■ Try it ■
Below are records; the lines starting at the one with "No external funding" and ending at the one with "intervention, which we" must be reproduced exactly, both included. Pictures must not appear.

(Pictures paired with source code)
────────────────────

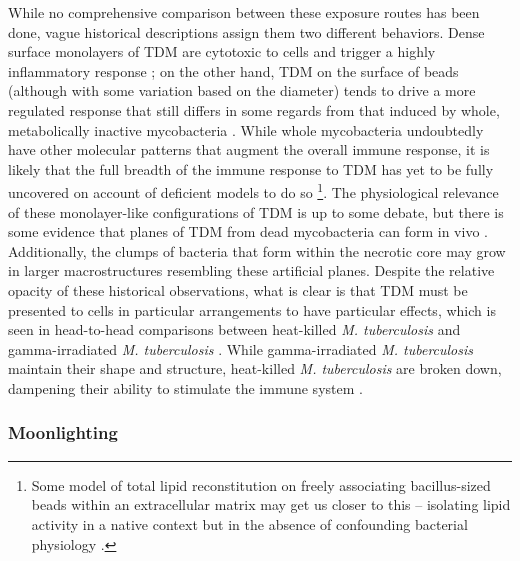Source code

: While no comprehensive comparison between these exposure routes has been done, vague historical descriptions assign them two different behaviors. Dense surface monolayers of TDM are cytotoxic to cells and trigger a highly inflammatory response \citep{Retzinger1982, Schabbing1994, Hunter2006a, Welsh2013}; on the other hand, TDM on the surface of beads (although with some variation based on the diameter) tends to drive a more regulated response that still differs in some regards from that induced by whole, metabolically inactive mycobacteria \citep{Bowdish2009, Welsh2013}. While whole mycobacteria undoubtedly have other molecular patterns that augment the overall immune response, it is likely that the full breadth of the immune response to TDM has yet to be fully uncovered on account of deficient models to do so \footnote{Some model of total lipid reconstitution on freely associating bacillus\hyp{}sized beads within an extracellular matrix may get us closer to this -- isolating lipid activity in a native context but in the absence of confounding bacterial physiology \citep{Rhoades2003, Retzinger1982, Sakamoto2010}.}. The physiological relevance of these monolayer\hyp{}like configurations of TDM is up to some debate, but there is some evidence that planes of TDM from dead mycobacteria can form in vivo \citep{Hunter2006b, Glickman2008, Schabbing1994}. Additionally, the clumps of bacteria that form within the necrotic core may grow in larger macrostructures resembling these artificial planes. Despite the relative opacity of these historical observations, what is clear is that TDM must be presented to cells in particular arrangements to have particular effects, which is seen in head\hyp{}to\hyp{}head comparisons between heat\hyp{}killed \textit{M. tuberculosis} and gamma\hyp{}irradiated \textit{M. tuberculosis} \citep{Mosavari2021, Cha2015, Yang2018, Gleeson2016, Datta2006, Krokowski2018}. While gamma\hyp{}irradiated \textit{M. tuberculosis} maintain their shape and structure, heat\hyp{}killed \textit{M. tuberculosis} are broken down, dampening their ability to stimulate the immune system \citep{SecanellaFandos2014, Carpenter1959}. 

\subsubsection{Moonlighting}\label{moon}

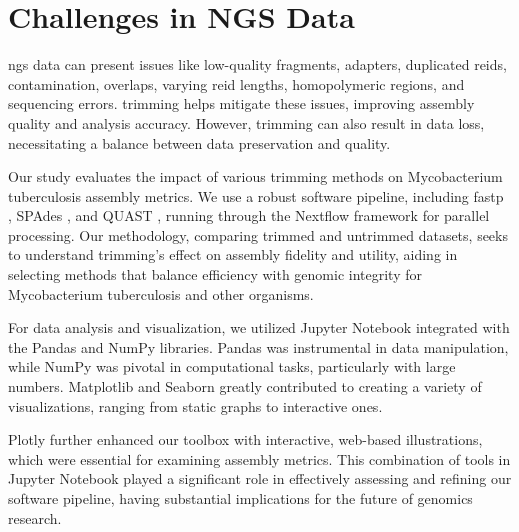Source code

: \section{Challenges in NGS Data}

\gls{ngs} data can present issues like low-quality fragments, adapters, duplicated reids, contamination, overlaps, varying reid lengths, homopolymeric regions, and sequencing errors. \gls{trimming} helps mitigate these issues, improving \gls{assembly} quality and analysis accuracy. However, \gls{trimming} can also result in data loss, necessitating a balance between data preservation and quality.

Our study evaluates the impact of various \gls{trimming} methods on Mycobacterium tuberculosis \gls{assembly} metrics. We use a robust software pipeline, including fastp \cite{fastp}, SPAdes \cite{spades}, and QUAST \cite{quast}, running through the Nextflow framework \cite{nextflow} for parallel processing. Our methodology, comparing trimmed and untrimmed datasets, seeks to understand \gls{trimming}'s effect on \gls{assembly} fidelity and utility, aiding in selecting methods that balance efficiency with genomic integrity for Mycobacterium tuberculosis and other organisms.

For data analysis and visualization, we utilized Jupyter Notebook \cite{notebook} integrated with the Pandas \cite{pandas} and NumPy \cite{numpy} libraries. Pandas was instrumental in data manipulation, while NumPy was pivotal in computational tasks, particularly with large numbers. Matplotlib \cite{matplotlib} and Seaborn \cite{seaborn} greatly contributed to creating a variety of visualizations, ranging from static graphs to interactive ones.

Plotly \cite{plotly} further enhanced our toolbox with interactive, web-based illustrations, which were essential for examining \gls{assembly} metrics. This combination of tools in Jupyter Notebook played a significant role in effectively assessing and refining our software pipeline, having substantial implications for the future of genomics research.





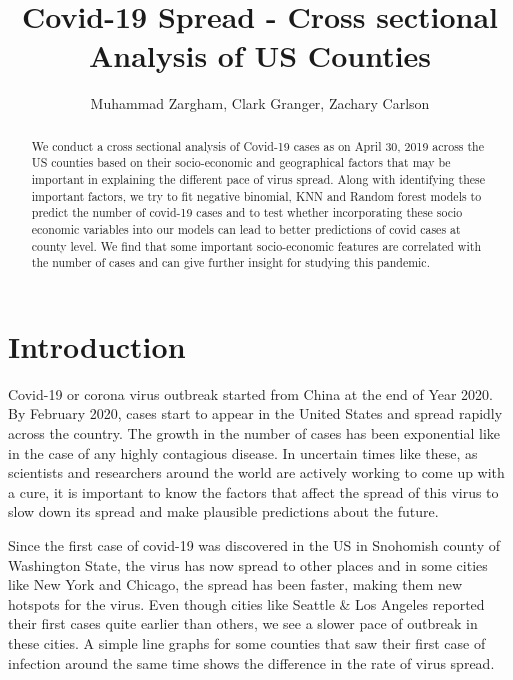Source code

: \documentclass[
]{article}
\title{Covid-19 Spread - Cross sectional Analysis of US Counties}
\author{Muhammad Zargham, Clark Granger, Zachary Carlson}
\date{}
\begin{document}
\maketitle

\begin{abstract}
We conduct a cross sectional analysis of Covid-19 cases as on April 30, 2019 across the US counties based on their socio-economic and geographical factors that may be important in explaining the different pace of virus spread. Along with identifying these important factors, we try to fit negative binomial, KNN and Random forest models to predict the number of covid-19 cases and to test whether incorporating these socio economic variables into our models can lead to better predictions of covid cases at county level. We find that some important socio-economic features are correlated with the number of cases and can give further insight for studying this pandemic.  
\end{abstract}
\newpage

{
\setcounter{tocdepth}{2}
\tableofcontents
}
\newpage

\hypertarget{introduction}{%
\section{Introduction}\label{introduction}}

Covid-19 or corona virus outbreak started from China at the end of Year
2020. By February 2020, cases start to appear in the United States and
spread rapidly across the country. The growth in the number of cases has
been exponential like in the case of any highly contagious disease. In
uncertain times like these, as scientists and researchers around the
world are actively working to come up with a cure, it is important to
know the factors that affect the spread of this virus to slow down its
spread and make plausible predictions about the future.

Since the first case of covid-19 was discovered in the US in Snohomish
county of Washington State, the virus has now spread to other places and
in some cities like New York and Chicago, the spread has been faster,
making them new hotspots for the virus. Even though cities like Seattle
\& Los Angeles reported their first cases quite earlier than others, we
see a slower pace of outbreak in these cities. A simple line graphs for
some counties that saw their first case of infection around the same
time shows the difference in the rate of virus spread.
\end{document}
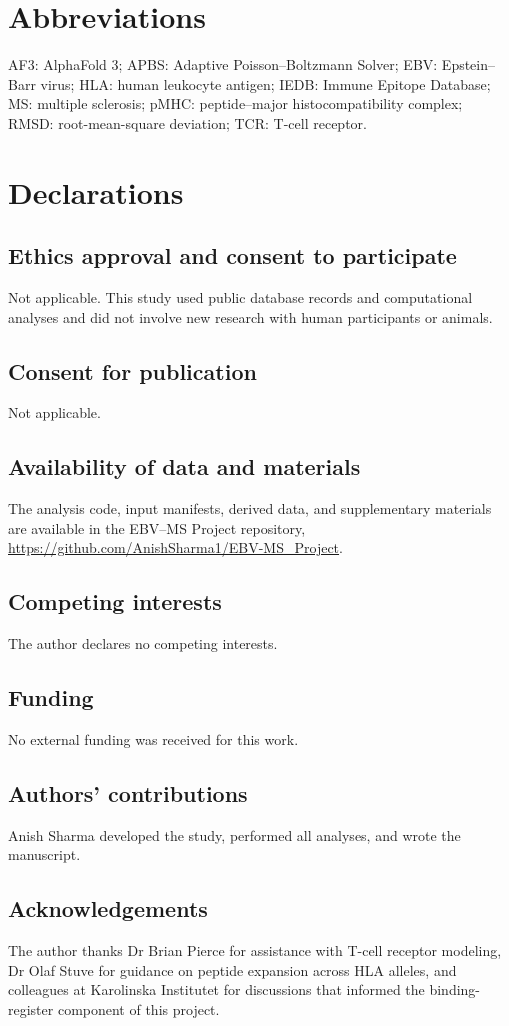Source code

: \documentclass[11pt]{article}
\begin{document}
\section{Abbreviations}
AF3: AlphaFold 3; APBS: Adaptive Poisson--Boltzmann Solver; EBV: Epstein--Barr virus; HLA: human leukocyte antigen; IEDB: Immune Epitope Database; MS: multiple sclerosis; pMHC: peptide--major histocompatibility complex; RMSD: root-mean-square deviation; TCR: T-cell receptor.

\section{Declarations}
\subsection{Ethics approval and consent to participate}
Not applicable. This study used public database records and computational analyses and did not involve new research with human participants or animals.

\subsection{Consent for publication}
Not applicable.

\subsection{Availability of data and materials}
The analysis code, input manifests, derived data, and supplementary materials are available in the EBV--MS Project repository, \url{https://github.com/AnishSharma1/EBV-MS_Project}.

\subsection{Competing interests}
The author declares no competing interests.

\subsection{Funding}
No external funding was received for this work.

\subsection{Authors' contributions}
Anish Sharma developed the study, performed all analyses, and wrote the manuscript.

\subsection{Acknowledgements}
The author thanks Dr Brian Pierce for assistance with T-cell receptor modeling, Dr Olaf Stuve for guidance on peptide expansion across HLA alleles, and colleagues at Karolinska Institutet for discussions that informed the binding-register component of this project.

\FloatBarrier

\end{document}
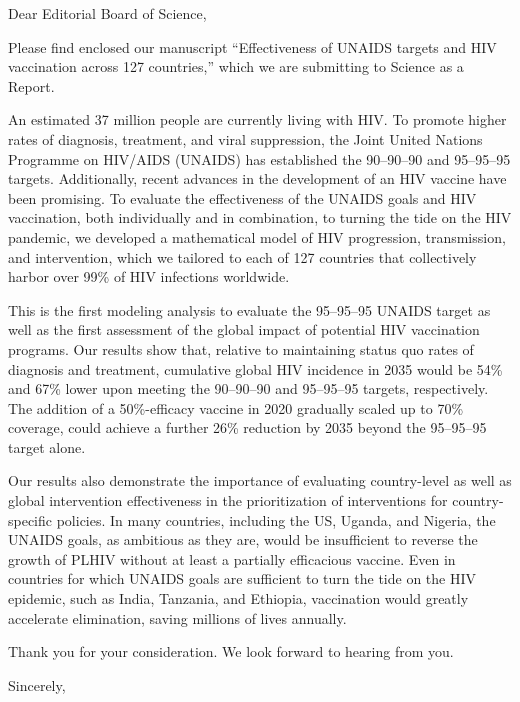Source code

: \documentclass{jpmletter}
\begin{document}
  \begin{letter}{}

    \opening{Dear Editorial Board of Science,}
 
    Please find enclosed our manuscript ``Effectiveness of UNAIDS
    targets and HIV vaccination across 127 countries,'' which we are
    submitting to Science as a Report.
 
    An estimated 37 million people are currently living with HIV. To
    promote higher rates of diagnosis, treatment, and viral
    suppression, the Joint United Nations Programme on HIV/AIDS
    (UNAIDS) has established the 90–90–90 and 95–95–95
    targets. Additionally, recent advances in the development of an
    HIV vaccine have been promising. To evaluate the effectiveness of
    the UNAIDS goals and HIV vaccination, both individually and in
    combination, to turning the tide on the HIV pandemic, we developed
    a mathematical model of HIV progression, transmission, and
    intervention, which we tailored to each of 127 countries that
    collectively harbor over 99\% of HIV infections worldwide.

    This is the first modeling analysis to evaluate the 95–95–95
    UNAIDS target as well as the first assessment of the global impact
    of potential HIV vaccination programs. Our results show that,
    relative to maintaining status quo rates of diagnosis and
    treatment, cumulative global HIV incidence in 2035 would be 54\%
    and 67\% lower upon meeting the 90–90–90 and 95–95–95 targets,
    respectively. The addition of a 50\%-efficacy vaccine in 2020
    gradually scaled up to 70\% coverage, could achieve a further 26\%
    reduction by 2035 beyond the 95–95–95 target alone.

    Our results also demonstrate the importance of evaluating
    country-level as well as global intervention effectiveness in the
    prioritization of interventions for country-specific policies. In
    many countries, including the US, Uganda, and Nigeria, the UNAIDS
    goals, as ambitious as they are, would be insufficient to reverse
    the growth of PLHIV without at least a partially efficacious
    vaccine. Even in countries for which UNAIDS goals are sufficient
    to turn the tide on the HIV epidemic, such as India, Tanzania, and
    Ethiopia, vaccination would greatly accelerate elimination, saving
    millions of lives annually.
 
    Thank you for your consideration. We look forward to hearing from
    you.

    \closing{Sincerely,}

  \end{letter}
\end{document}
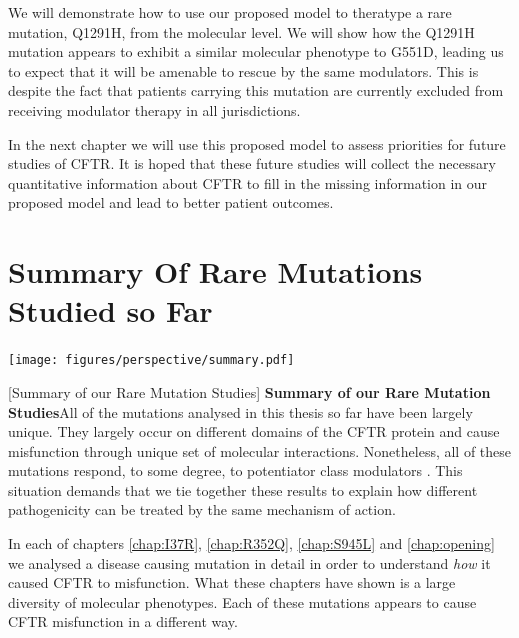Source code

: We will demonstrate how to use our proposed model to theratype a rare mutation, Q1291H, from the molecular level. We will show how the Q1291H mutation appears to exhibit a similar molecular phenotype to G551D, leading us to expect that it will be amenable to rescue by the same modulators. This is despite the fact that patients carrying this mutation are currently excluded from receiving modulator therapy in all jurisdictions. 

In the next chapter we will use this proposed model to assess priorities for future studies of CFTR. It is hoped that these future studies will collect the necessary quantitative information about CFTR to fill in the missing information in our proposed model and lead to better patient outcomes. 



\section{Summary Of Rare Mutations Studied so Far}

	\begin{center}
	  \texttt{[image: figures/perspective/summary.pdf]}
	\end{center}
\begingroup
\captionsetup{singlelinecheck = false, justification=raggedright}
[Summary of our Rare Mutation Studies] {\textbf{Summary of our Rare Mutation Studies}}{All of the mutations analysed in this thesis so far have been largely unique. They largely occur on different domains of the CFTR protein and cause misfunction through unique set of molecular interactions. Nonetheless, all of these mutations respond, to some degree, to potentiator class modulators \cite{wong2022, wong2022a, kim2018, vanwilligen2019}. This situation demands that we tie together these results to explain how different pathogenicity can be treated by the same mechanism of action. } 
\endgroup

In each of chapters \ref{chap:I37R}, \ref{chap:R352Q}, \ref{chap:S945L} and \ref{chap:opening} we analysed a disease causing mutation in detail in order to understand \textit{how} it caused CFTR to misfunction. What these chapters have shown is a large diversity of molecular phenotypes. Each of these mutations appears to cause CFTR misfunction in a different way.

────────────────────

■ Answer space ■
No external funding was received for this work.

\subsection{Authors' contributions}
Anish Sharma developed the study, performed all analyses, and wrote the manuscript.

\subsection{Acknowledgements}
The author thanks Dr Brian Pierce for assistance with T-cell receptor modeling, Dr Olaf Stuve for guidance on peptide expansion across HLA alleles, and colleagues at Karolinska Institutet for discussions that informed the binding-register component of this project.

\FloatBarrier

\end{document}
Source code

: \documentclass{jpmletter}
\begin{document}
  \begin{letter}{}

    \opening{Dear Editorial Board of Science,}
 
    Please find enclosed our manuscript ``Effectiveness of UNAIDS
    targets and HIV vaccination across 127 countries,'' which we are
    submitting to Science as a Report.
 
    An estimated 37 million people are currently living with HIV. To
    promote higher rates of diagnosis, treatment, and viral
    suppression, the Joint United Nations Programme on HIV/AIDS
    (UNAIDS) has established the 90–90–90 and 95–95–95
    targets. Additionally, recent advances in the development of an
    HIV vaccine have been promising. To evaluate the effectiveness of
    the UNAIDS goals and HIV vaccination, both individually and in
    combination, to turning the tide on the HIV pandemic, we developed
    a mathematical model of HIV progression, transmission, and
    intervention, which we tailored to each of 127 countries that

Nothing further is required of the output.